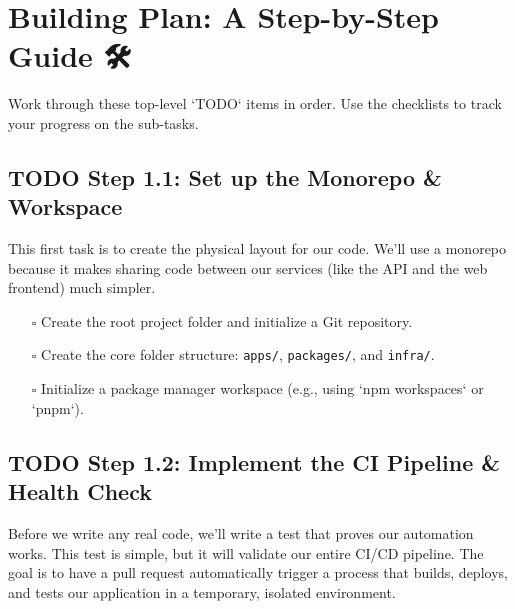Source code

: \documentclass[11pt]{article}
\begin{document}
\section{Building Plan: A Step-by-Step Guide 🛠️}
\label{sec:org284168a}
Work through these top-level `TODO` items in order. Use the checklists to track your progress on the sub-tasks.
\subsection{{\bfseries\sffamily TODO} Step 1.1: Set up the Monorepo \& Workspace}
\label{sec:org1297e74}
This first task is to create the physical layout for our code. We'll use a monorepo because it makes sharing code between our services (like the API and the web frontend) much simpler.

\begin{itemize}
\item[{$\square$}] Create the root project folder and initialize a Git repository.
\item[{$\square$}] Create the core folder structure: \texttt{apps/}, \texttt{packages/}, and \texttt{infra/}.
\item[{$\square$}] Initialize a package manager workspace (e.g., using `npm workspaces` or `pnpm`).
\end{itemize}
\subsection{{\bfseries\sffamily TODO} Step 1.2: Implement the CI Pipeline \& Health Check}
\label{sec:org57ac915}
Before we write any real code, we'll write a test that proves our automation works. This test is simple, but it will validate our entire CI/CD pipeline. The goal is to have a pull request automatically trigger a process that builds, deploys, and tests our application in a temporary, isolated environment.
\end{document}
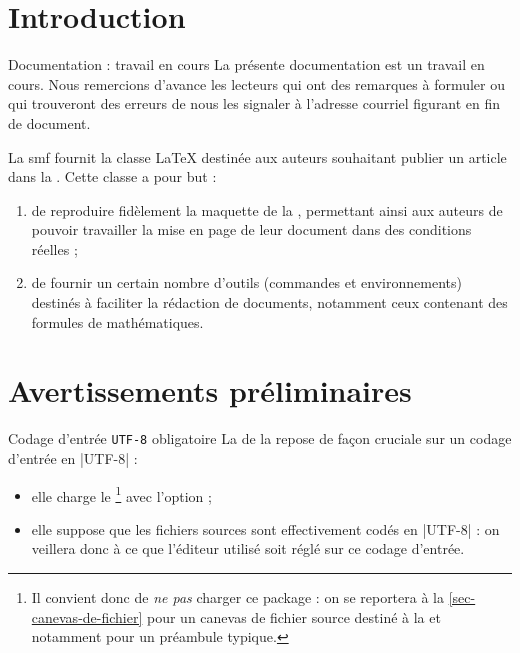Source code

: \section{Introduction}
\label{sec-introduction}

\begin{dbremark}{Documentation : travail en cours}{}
  La présente documentation est un travail en cours. Nous remercions d'avance
  les lecteurs qui ont des remarques à formuler ou qui trouveront des erreurs de
  nous les signaler à l'adresse courriel figurant en fin de document.
\end{dbremark}

La \gls{smf} fournit la classe \LaTeX{} \gztauthor{} destinée aux auteurs
souhaitant publier un article dans la
\href{http://smf4.emath.fr/Publications/Gazette/}{\gzt*{}}. Cette classe a pour
but :
\begin{enumerate}
\item de reproduire fidèlement la maquette de la \gzt{}, permettant ainsi
  aux auteurs de pouvoir travailler la mise en page de leur document dans des
  conditions réelles ;
\item de fournir un certain nombre d'outils (commandes et environnements)
  destinés à faciliter la rédaction de documents, notamment ceux contenant des
  formules de mathématiques.
\end{enumerate}

\section{Avertissements préliminaires}
\label{sec:avert-prel}

\begin{dbwarning}{Codage d'entrée \protect\lstinline+UTF-8+ obligatoire}{}
  La \gztauthorcl{} de la \gzt{} repose de façon cruciale sur un codage
  d'entrée en |UTF-8| :
  \begin{itemize}
  \item elle charge le \footnote{%
      Il convient donc de \emph{ne pas} charger ce package : on se reportera
      à la \vref{sec-canevas-de-fichier} pour un canevas de fichier source
      destiné à la \gzt{} et notamment pour un préambule typique.%
    } avec l'option  ;
  \item elle suppose que les fichiers sources  sont effectivement
    codés en |UTF-8| : on veillera donc à ce que l'éditeur utilisé soit réglé
    sur ce codage d'entrée.
  \end{itemize}
\end{dbwarning}


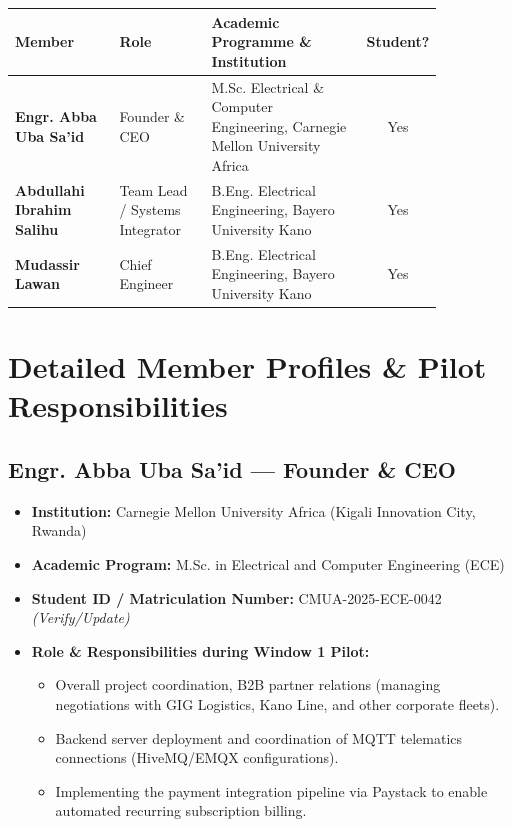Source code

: \documentclass[11pt,a4paper]{article}
\begin{document}
\renewcommand{\arraystretch}{1.3}
\begin{longtable}{p{0.25\linewidth} p{0.22\linewidth} p{0.38\linewidth} c}
    \toprule
    \textbf{Member} & \textbf{Role} & \textbf{Academic Programme \& Institution} & \textbf{Student?} \\
    \midrule
    \textbf{Engr. Abba Uba Sa'id} & Founder \& CEO & M.Sc. Electrical \& Computer Engineering, Carnegie Mellon University Africa & Yes \\
    \textbf{Abdullahi Ibrahim Salihu} & Team Lead / Systems Integrator & B.Eng. Electrical Engineering, Bayero University Kano & Yes \\
    \textbf{Mudassir Lawan} & Chief Engineer & B.Eng. Electrical Engineering, Bayero University Kano & Yes \\
    \bottomrule
\end{longtable}

\vspace{0.3cm}

\section{Detailed Member Profiles \& Pilot Responsibilities}

\subsection{Engr. Abba Uba Sa'id --- Founder \& CEO}
\begin{itemize}
    \item \textbf{Institution:} Carnegie Mellon University Africa (Kigali Innovation City, Rwanda)
    \item \textbf{Academic Program:} M.Sc. in Electrical and Computer Engineering (ECE)
    \item \textbf{Student ID / Matriculation Number:} CMUA-2025-ECE-0042 \textit{(Verify/Update)}
    \item \textbf{Role \& Responsibilities during Window 1 Pilot:}
        \begin{itemize}
            \item Overall project coordination, B2B partner relations (managing negotiations with GIG Logistics, Kano Line, and other corporate fleets).
            \item Backend server deployment and coordination of MQTT telematics connections (HiveMQ/EMQX configurations).
            \item Implementing the payment integration pipeline via Paystack to enable automated recurring subscription billing.
        \end{itemize}
\end{itemize}
\end{document}
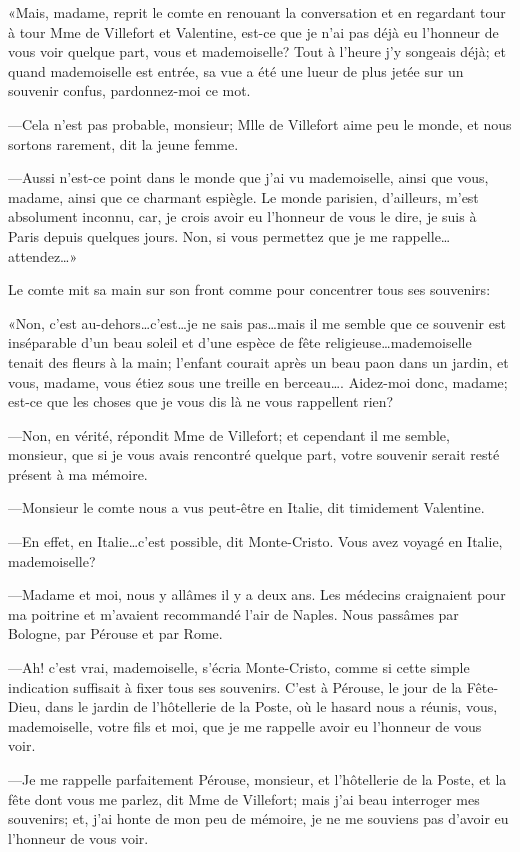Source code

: «Mais, madame, reprit le comte en renouant la conversation et en regardant tour à tour Mme de Villefort et Valentine, est-ce que je n'ai pas déjà eu l'honneur de vous voir quelque part, vous et mademoiselle? Tout à l'heure j'y songeais déjà; et quand mademoiselle est entrée, sa vue a été une lueur de plus jetée sur un souvenir confus, pardonnez-moi ce mot. 

—Cela n'est pas probable, monsieur; Mlle de Villefort aime peu le monde, et nous sortons rarement, dit la jeune femme. 

—Aussi n'est-ce point dans le monde que j'ai vu mademoiselle, ainsi que vous, madame, ainsi que ce charmant espiègle. Le monde parisien, d'ailleurs, m'est absolument inconnu, car, je crois avoir eu l'honneur de vous le dire, je suis à Paris depuis quelques jours. Non, si vous permettez que je me rappelle\dots attendez\dots» 

Le comte mit sa main sur son front comme pour concentrer tous ses souvenirs: 

«Non, c'est au-dehors\dots c'est\dots je ne sais pas\dots mais il me semble que ce souvenir est inséparable d'un beau soleil et d'une espèce de fête religieuse\dots mademoiselle tenait des fleurs à la main; l'enfant courait après un beau paon dans un jardin, et vous, madame, vous étiez sous une treille en berceau\dots. Aidez-moi donc, madame; est-ce que les choses que je vous dis là ne vous rappellent rien? 

—Non, en vérité, répondit Mme de Villefort; et cependant il me semble, monsieur, que si je vous avais rencontré quelque part, votre souvenir serait resté présent à ma mémoire. 

—Monsieur le comte nous a vus peut-être en Italie, dit timidement Valentine. 

—En effet, en Italie\dots c'est possible, dit Monte-Cristo. Vous avez voyagé en Italie, mademoiselle? 

—Madame et moi, nous y allâmes il y a deux ans. Les médecins craignaient pour ma poitrine et m'avaient recommandé l'air de Naples. Nous passâmes par Bologne, par Pérouse et par Rome. 

—Ah! c'est vrai, mademoiselle, s'écria Monte-Cristo, comme si cette simple indication suffisait à fixer tous ses souvenirs. C'est à Pérouse, le jour de la Fête-Dieu, dans le jardin de l'hôtellerie de la Poste, où le hasard nous a réunis, vous, mademoiselle, votre fils et moi, que je me rappelle avoir eu l'honneur de vous voir. 

—Je me rappelle parfaitement Pérouse, monsieur, et l'hôtellerie de la Poste, et la fête dont vous me parlez, dit Mme de Villefort; mais j'ai beau interroger mes souvenirs; et, j'ai honte de mon peu de mémoire, je ne me souviens pas d'avoir eu l'honneur de vous voir. 

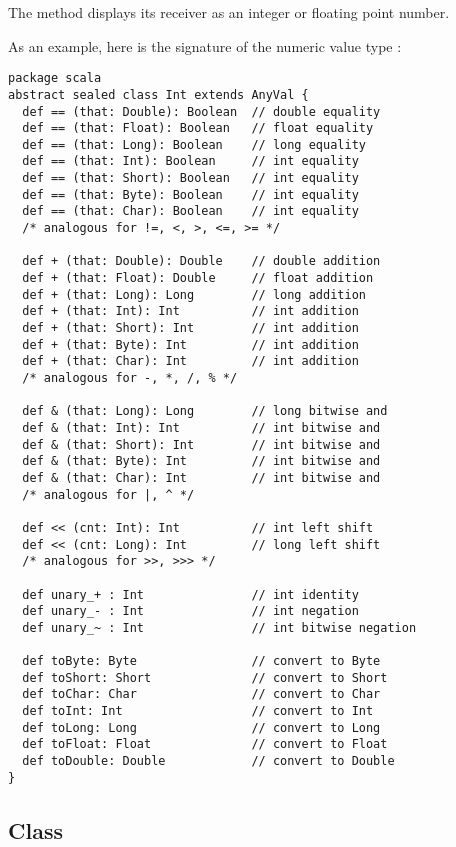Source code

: {The  method displays its receiver as an integer or
floating point number.

\example As an example, here is the signature of the numeric value type :

\begin{lstlisting}
package scala 
abstract sealed class Int extends AnyVal {
  def == (that: Double): Boolean  // double equality
  def == (that: Float): Boolean   // float equality
  def == (that: Long): Boolean    // long equality
  def == (that: Int): Boolean     // int equality
  def == (that: Short): Boolean   // int equality
  def == (that: Byte): Boolean    // int equality
  def == (that: Char): Boolean    // int equality
  /* analogous for !=, <, >, <=, >= */

  def + (that: Double): Double    // double addition
  def + (that: Float): Double     // float addition
  def + (that: Long): Long        // long addition
  def + (that: Int): Int          // int addition
  def + (that: Short): Int        // int addition
  def + (that: Byte): Int         // int addition
  def + (that: Char): Int         // int addition
  /* analogous for -, *, /, % */
  
  def & (that: Long): Long        // long bitwise and
  def & (that: Int): Int          // int bitwise and
  def & (that: Short): Int        // int bitwise and
  def & (that: Byte): Int         // int bitwise and
  def & (that: Char): Int         // int bitwise and
  /* analogous for |, ^ */

  def << (cnt: Int): Int          // int left shift
  def << (cnt: Long): Int         // long left shift
  /* analogous for >>, >>> */

  def unary_+ : Int               // int identity
  def unary_- : Int               // int negation
  def unary_~ : Int               // int bitwise negation

  def toByte: Byte                // convert to Byte
  def toShort: Short              // convert to Short
  def toChar: Char                // convert to Char
  def toInt: Int                  // convert to Int
  def toLong: Long                // convert to Long
  def toFloat: Float              // convert to Float
  def toDouble: Double            // convert to Double
}
\end{lstlisting}

\subsection{Class \large{}}
\label{sec:cls-boolean}

}
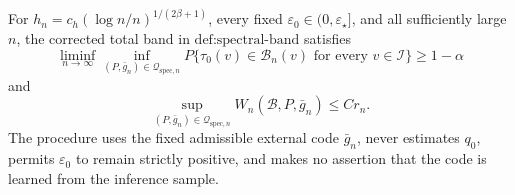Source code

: For \(h_n=c_h(\log n/n)^{1/(2\beta+1)}\), every fixed \(\varepsilon_0\in(0,\varepsilon_\star]\), and all sufficiently large \(n\), the corrected total band in \(\text{def:spectral-band}\) satisfies
\[
 \liminf_{n\to\infty}\inf_{(P,\bar g_n)\in\mathcal Q_{\mathrm{spec},n}}P\{\tau_0(v)\in\mathcal B_n(v)\text{ for every }v\in\mathcal I\}\ge1-\alpha
\]
and
\[
 \sup_{(P,\bar g_n)\in\mathcal Q_{\mathrm{spec},n}}W_n(\mathcal B,P,\bar g_n)\le Cr_n.
\]
The procedure uses the fixed admissible external code \(\bar g_n\), never estimates \(q_0\), permits \(\varepsilon_0\) to remain strictly positive, and makes no assertion that the code is learned from the inference sample.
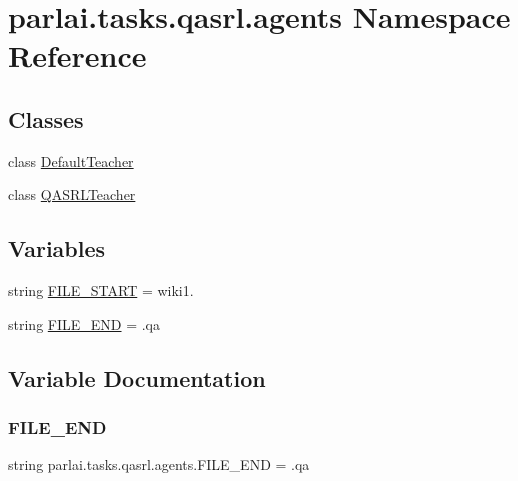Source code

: \hypertarget{namespaceparlai_1_1tasks_1_1qasrl_1_1agents}{}\section{parlai.\+tasks.\+qasrl.\+agents Namespace Reference}
\label{namespaceparlai_1_1tasks_1_1qasrl_1_1agents}
\subsection*{Classes}
\begin{DoxyCompactItemize}
\item 
class \hyperlink{classparlai_1_1tasks_1_1qasrl_1_1agents_1_1DefaultTeacher}{Default\+Teacher}
\item 
class \hyperlink{classparlai_1_1tasks_1_1qasrl_1_1agents_1_1QASRLTeacher}{Q\+A\+S\+R\+L\+Teacher}
\end{DoxyCompactItemize}
\subsection*{Variables}
\begin{DoxyCompactItemize}
\item 
string \hyperlink{namespaceparlai_1_1tasks_1_1qasrl_1_1agents_ad2a9205e314e6183e0f6937197128744}{F\+I\+L\+E\+\_\+\+S\+T\+A\+RT} = \textquotesingle{}wiki1.\textquotesingle{}
\item 
string \hyperlink{namespaceparlai_1_1tasks_1_1qasrl_1_1agents_a4831d419f369db35cf35d1ea7fa0713f}{F\+I\+L\+E\+\_\+\+E\+ND} = \textquotesingle{}.qa\textquotesingle{}
\end{DoxyCompactItemize}


\subsection{Variable Documentation}
\mbox{\label{namespaceparlai_1_1tasks_1_1qasrl_1_1agents_a4831d419f369db35cf35d1ea7fa0713f}} 
\subsubsection{\texorpdfstring{F\+I\+L\+E\+\_\+\+E\+ND}{FILE\_END}}
{\footnotesize\ttfamily string parlai.\+tasks.\+qasrl.\+agents.\+F\+I\+L\+E\+\_\+\+E\+ND = \textquotesingle{}.qa\textquotesingle{}}

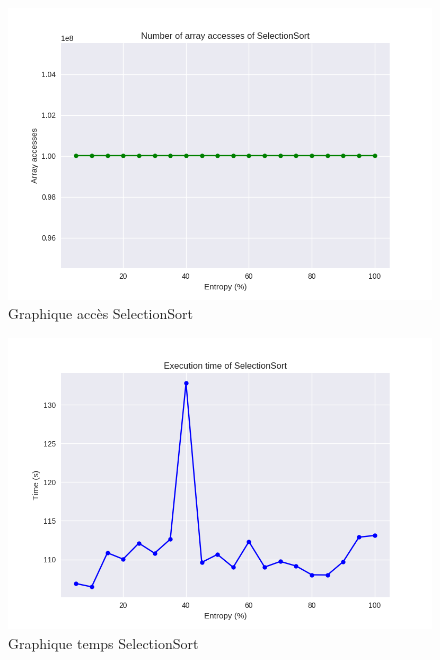 \documentclass[10pt,a4paper]{article}
\begin{document}
            \begin{figure}
                \centering
                \includegraphics[width=1\textwidth]{graphique/SelectionSort/GraphAccessesSelectionSort.png}
                \caption{Graphique accès SelectionSort}
                \label{fig:mesh1}
            \end{figure}
            \begin{figure}
                \centering
                \includegraphics[width=1\textwidth]{graphique/SelectionSort/GraphTimeSelectionSort.png}
                \caption{Graphique temps SelectionSort}
                \label{fig:mesh1}
            \end{figure}
\end{document}
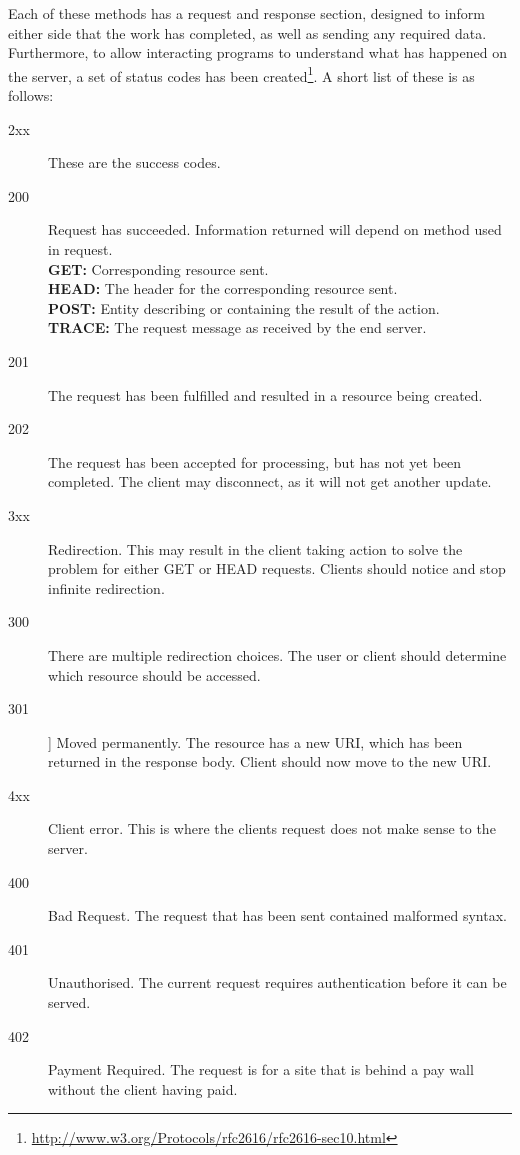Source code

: \documentclass[a4paper,11pt]{report}
\begin{document}
		Each of these methods has a request and response section, 
		designed to inform either side that the work has completed, as well as sending any required data. 
		Furthermore, to allow interacting programs to understand what has happened on the server, 
		a set of status codes has been created\footnote{\url{http://www.w3.org/Protocols/rfc2616/rfc2616-sec10.html}}. 
		A short list of these is as follows:
		\begin{description}
			\item[2xx] These are the success codes. 
			\item[200] Request has succeeded. Information returned will depend on method used in request. \\
				\textbf{GET:} Corresponding resource sent. \\
				\textbf{HEAD:} The header for the corresponding resource sent. \\
				\textbf{POST:} Entity describing or containing the result of the action. \\
				\textbf{TRACE:} The request message as received by the end server. \\
			\item[201] The request has been fulfilled and resulted in a resource being created. 
			\item[202] The request has been accepted for processing, but has not yet been completed. 
				The client may disconnect, as it will not get another update. 
			\item[3xx] Redirection. 
				This may result in the client taking action to solve the problem for either GET or HEAD requests. 
				Clients should notice and stop infinite redirection. 
			\item[300] There are multiple redirection choices. 
				The user or client should determine which resource should be accessed. 
			\item[301]] Moved permanently. 
				The resource has a new URI, which has been returned in the response body. 
				Client should now move to the new URI. 
			\item[4xx] Client error.
				This is where the clients request does not make sense to the server. 
			\item[400] Bad Request. 
				The request that has been sent contained malformed syntax.
			\item[401] Unauthorised. 
				The current request requires authentication before it can be served. 
			\item[402] Payment Required.
				The request is for a site that is behind a pay wall without the client having paid. 

\end{description}
\end{document}
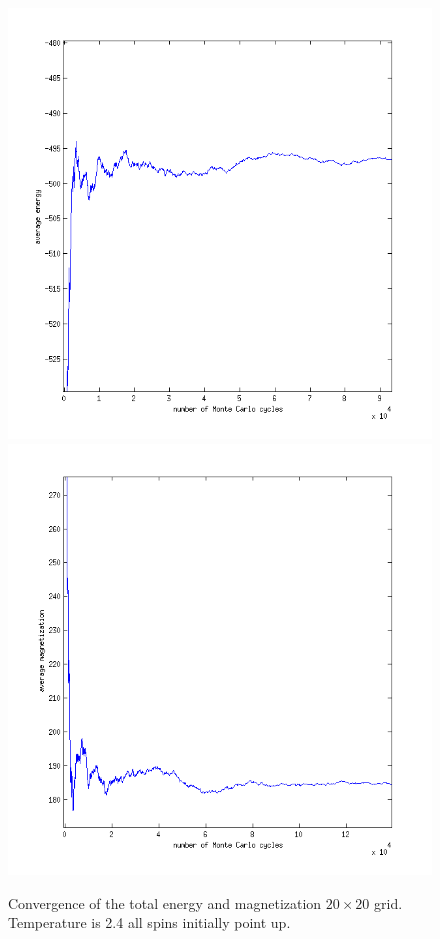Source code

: \documentclass[a4paper,english, 10pt, twoside]{article}
\begin{document}
\begin{figure}[H]
 \includegraphics[scale=0.45]{energy_ordered_temp2dot4_zoom.png}
 \includegraphics[scale=0.45]{magnetization_ordered_temp2dot4_zoom}
 \caption{Convergence of the total energy and magnetization $20 \times 20$ grid. Temperature is 2.4 all spins initially point up.}
\label{both_ordered_temp2.4}
 \end{figure} 
\end{document}
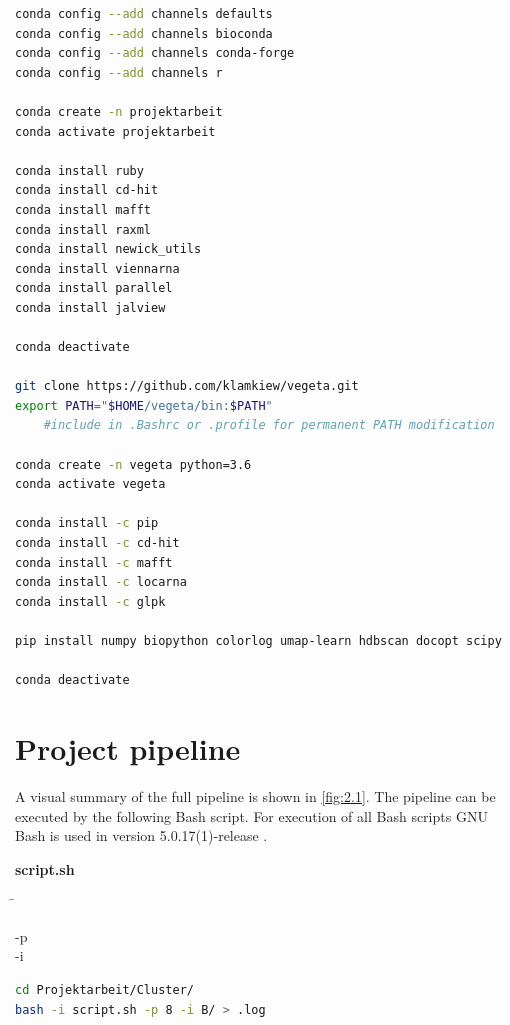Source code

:     \begin{lstlisting}[language=sh]
conda config --add channels defaults
conda config --add channels bioconda
conda config --add channels conda-forge
conda config --add channels r

conda create -n projektarbeit
conda activate projektarbeit

conda install ruby
conda install cd-hit
conda install mafft
conda install raxml
conda install newick_utils
conda install viennarna
conda install parallel
conda install jalview

conda deactivate

git clone https://github.com/klamkiew/vegeta.git
export PATH="$HOME/vegeta/bin:$PATH" 
    #include in .Bashrc or .profile for permanent PATH modification 

conda create -n vegeta python=3.6
conda activate vegeta

conda install -c pip
conda install -c cd-hit
conda install -c mafft
conda install -c locarna
conda install -c glpk

pip install numpy biopython colorlog umap-learn hdbscan docopt scipy

conda deactivate \end{lstlisting}  

\section{Project pipeline} \label{sec:2.2}
    
    A visual summary of the full pipeline is shown in \autoref{fig:2.1}. The pipeline can be executed by the following Bash script. For execution of all Bash scripts GNU Bash is used in version 5.0.17(1)-release \autocite{Bash}.
    
    \begin{leftbar}
        \textbf{script.sh}
        \begin{nstabbing}
            \qquad \= \kill
        
            -p \\
            
            -i 
        \end{nstabbing}
    \end{leftbar}

    \begin{lstlisting}[language=sh]
cd Projektarbeit/Cluster/
bash -i script.sh -p 8 -i B/ > .log\end{lstlisting}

What is needed - Report the number of lines in the material above that include the string "either". Nothing else belongs in the answer.

Your solution - 2